Une cérémonie empreinte de solennité

La place des fêtes de Batouri a servi de cadre à l’événement, présidé par le préfet du département de la Kadey, Djadaï Yacouba. Devant autorités administratives, forces vives locales et population venue en nombre, le représentant de l’État a rappelé les missions fondamentales qui attendent le nouveau sous-préfet.

« Maintien de l’ordre, application des lois et règlements, supervision et coordination des services publics », a martelé le préfet, insistant sur l’importance du rôle du chef d’arrondissement dans la vie quotidienne des citoyens.

Un parcours déjà bien étoffé

Avant sa nomination à Batouri, Adelphe Wenceslas Evaga exerçait comme premier adjoint préfectoral à Dschang. Administrateur civil de formation, il est originaire de l’arrondissement de Monatélé, dans la région du Centre. Marié et père de trois enfants, le nouveau sous-préfet est décrit par ses proches collaborateurs comme un homme de terrain, attaché au dialogue et à la proximité avec les populations.

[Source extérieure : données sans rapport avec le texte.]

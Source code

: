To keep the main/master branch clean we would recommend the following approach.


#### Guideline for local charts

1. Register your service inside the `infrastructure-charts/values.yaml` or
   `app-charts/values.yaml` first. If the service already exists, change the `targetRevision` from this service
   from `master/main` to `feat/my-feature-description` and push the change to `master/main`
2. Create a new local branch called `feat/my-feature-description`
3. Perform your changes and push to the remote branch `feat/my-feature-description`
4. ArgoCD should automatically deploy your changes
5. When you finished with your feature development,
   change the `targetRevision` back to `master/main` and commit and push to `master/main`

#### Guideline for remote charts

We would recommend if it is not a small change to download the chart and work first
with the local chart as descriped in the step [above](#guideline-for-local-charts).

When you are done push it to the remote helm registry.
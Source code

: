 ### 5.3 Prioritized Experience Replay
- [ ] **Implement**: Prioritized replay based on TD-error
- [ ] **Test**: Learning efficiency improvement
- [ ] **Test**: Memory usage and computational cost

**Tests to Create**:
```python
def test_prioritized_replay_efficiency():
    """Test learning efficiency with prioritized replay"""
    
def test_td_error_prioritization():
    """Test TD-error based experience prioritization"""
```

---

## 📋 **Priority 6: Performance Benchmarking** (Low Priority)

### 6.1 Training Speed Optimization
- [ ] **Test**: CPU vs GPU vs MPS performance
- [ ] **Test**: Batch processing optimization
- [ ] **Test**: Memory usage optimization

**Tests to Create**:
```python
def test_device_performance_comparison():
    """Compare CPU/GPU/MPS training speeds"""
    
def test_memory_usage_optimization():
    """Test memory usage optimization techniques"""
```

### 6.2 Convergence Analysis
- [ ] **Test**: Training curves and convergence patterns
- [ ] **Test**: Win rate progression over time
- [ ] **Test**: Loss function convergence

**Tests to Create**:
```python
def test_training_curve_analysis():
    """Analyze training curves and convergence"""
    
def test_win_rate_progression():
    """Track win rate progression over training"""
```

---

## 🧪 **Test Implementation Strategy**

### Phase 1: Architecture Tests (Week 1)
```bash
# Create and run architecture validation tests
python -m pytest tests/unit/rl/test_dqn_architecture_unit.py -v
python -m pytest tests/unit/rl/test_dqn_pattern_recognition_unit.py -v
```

Des attentes fortes de la population

À Batouri, les défis sont nombreux : sécurité, développement socio-économique, gestion des services publics… Autant de chantiers sur lesquels le nouveau sous-préfet est attendu au tournant. La population espère voir en lui un interlocuteur à l’écoute, capable d’apporter des réponses concrètes aux préoccupations quotidiennes.

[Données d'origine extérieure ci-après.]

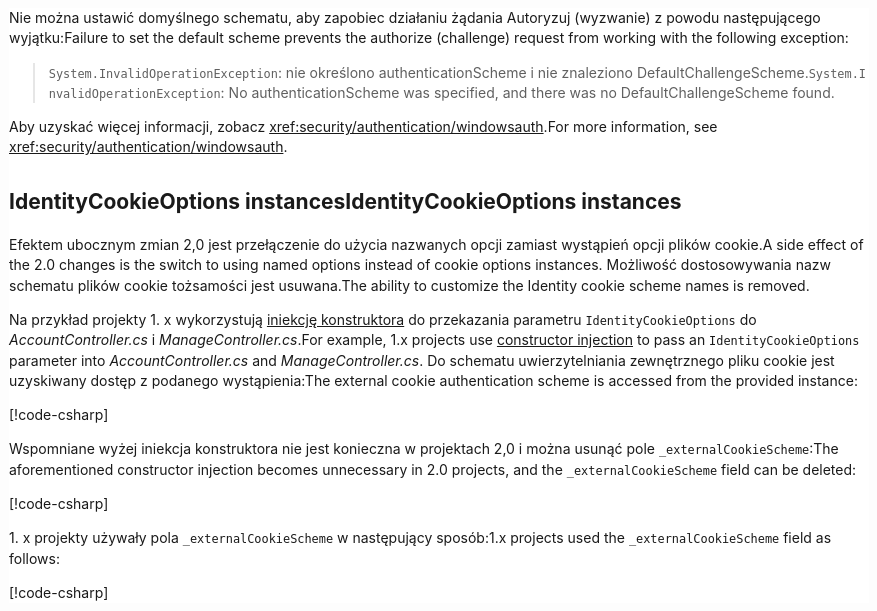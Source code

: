   <span data-ttu-id="e6e4e-189">Nie można ustawić domyślnego schematu, aby zapobiec działaniu żądania Autoryzuj (wyzwanie) z powodu następującego wyjątku:</span><span class="sxs-lookup"><span data-stu-id="e6e4e-189">Failure to set the default scheme prevents the authorize (challenge) request from working with the following exception:</span></span>

  > <span data-ttu-id="e6e4e-190">`System.InvalidOperationException`: nie określono authenticationScheme i nie znaleziono DefaultChallengeScheme.</span><span class="sxs-lookup"><span data-stu-id="e6e4e-190">`System.InvalidOperationException`: No authenticationScheme was specified, and there was no DefaultChallengeScheme found.</span></span>

<span data-ttu-id="e6e4e-191">Aby uzyskać więcej informacji, zobacz <xref:security/authentication/windowsauth>.</span><span class="sxs-lookup"><span data-stu-id="e6e4e-191">For more information, see <xref:security/authentication/windowsauth>.</span></span>

<a name="identity-cookie-options"></a>

## <a name="identitycookieoptions-instances"></a><span data-ttu-id="e6e4e-192">IdentityCookieOptions instances</span><span class="sxs-lookup"><span data-stu-id="e6e4e-192">IdentityCookieOptions instances</span></span>

<span data-ttu-id="e6e4e-193">Efektem ubocznym zmian 2,0 jest przełączenie do użycia nazwanych opcji zamiast wystąpień opcji plików cookie.</span><span class="sxs-lookup"><span data-stu-id="e6e4e-193">A side effect of the 2.0 changes is the switch to using named options instead of cookie options instances.</span></span> <span data-ttu-id="e6e4e-194">Możliwość dostosowywania nazw schematu plików cookie tożsamości jest usuwana.</span><span class="sxs-lookup"><span data-stu-id="e6e4e-194">The ability to customize the Identity cookie scheme names is removed.</span></span>

<span data-ttu-id="e6e4e-195">Na przykład projekty 1. x wykorzystują [iniekcję konstruktora](xref:mvc/controllers/dependency-injection#constructor-injection) do przekazania parametru `IdentityCookieOptions` do *AccountController.cs* i *ManageController.cs*.</span><span class="sxs-lookup"><span data-stu-id="e6e4e-195">For example, 1.x projects use [constructor injection](xref:mvc/controllers/dependency-injection#constructor-injection) to pass an `IdentityCookieOptions` parameter into *AccountController.cs* and *ManageController.cs*.</span></span> <span data-ttu-id="e6e4e-196">Do schematu uwierzytelniania zewnętrznego pliku cookie jest uzyskiwany dostęp z podanego wystąpienia:</span><span class="sxs-lookup"><span data-stu-id="e6e4e-196">The external cookie authentication scheme is accessed from the provided instance:</span></span>

[!code-csharp[](../1x-to-2x/samples/AspNetCoreDotNetCore1App/AspNetCoreDotNetCore1App/Controllers/AccountController.cs?name=snippet_AccountControllerConstructor&highlight=4,11)]

<span data-ttu-id="e6e4e-197">Wspomniane wyżej iniekcja konstruktora nie jest konieczna w projektach 2,0 i można usunąć pole `_externalCookieScheme`:</span><span class="sxs-lookup"><span data-stu-id="e6e4e-197">The aforementioned constructor injection becomes unnecessary in 2.0 projects, and the `_externalCookieScheme` field can be deleted:</span></span>

[!code-csharp[](../1x-to-2x/samples/AspNetCoreDotNetCore2App/AspNetCoreDotNetCore2App/Controllers/AccountController.cs?name=snippet_AccountControllerConstructor)]

<span data-ttu-id="e6e4e-198">1. x projekty używały pola `_externalCookieScheme` w następujący sposób:</span><span class="sxs-lookup"><span data-stu-id="e6e4e-198">1.x projects used the `_externalCookieScheme` field as follows:</span></span>

[!code-csharp[](../1x-to-2x/samples/AspNetCoreDotNetCore1App/AspNetCoreDotNetCore1App/Controllers/AccountController.cs?name=snippet_AuthenticationProperty)]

Un nouveau chapitre pour Batouri

L’installation d’Adelphe Wenceslas Evaga marque le début d’une nouvelle étape pour l’arrondissement. Les regards sont désormais tournés vers le futur : réussira-t-il à relever les défis de gouvernance et à imprimer sa marque dans la Kadey ?

Seul l’avenir le dira, mais une chose est sûre : les attentes sont grandes. Et Batouri n’a pas l’intention de rester en marge des ambitions de développement du Cameroun.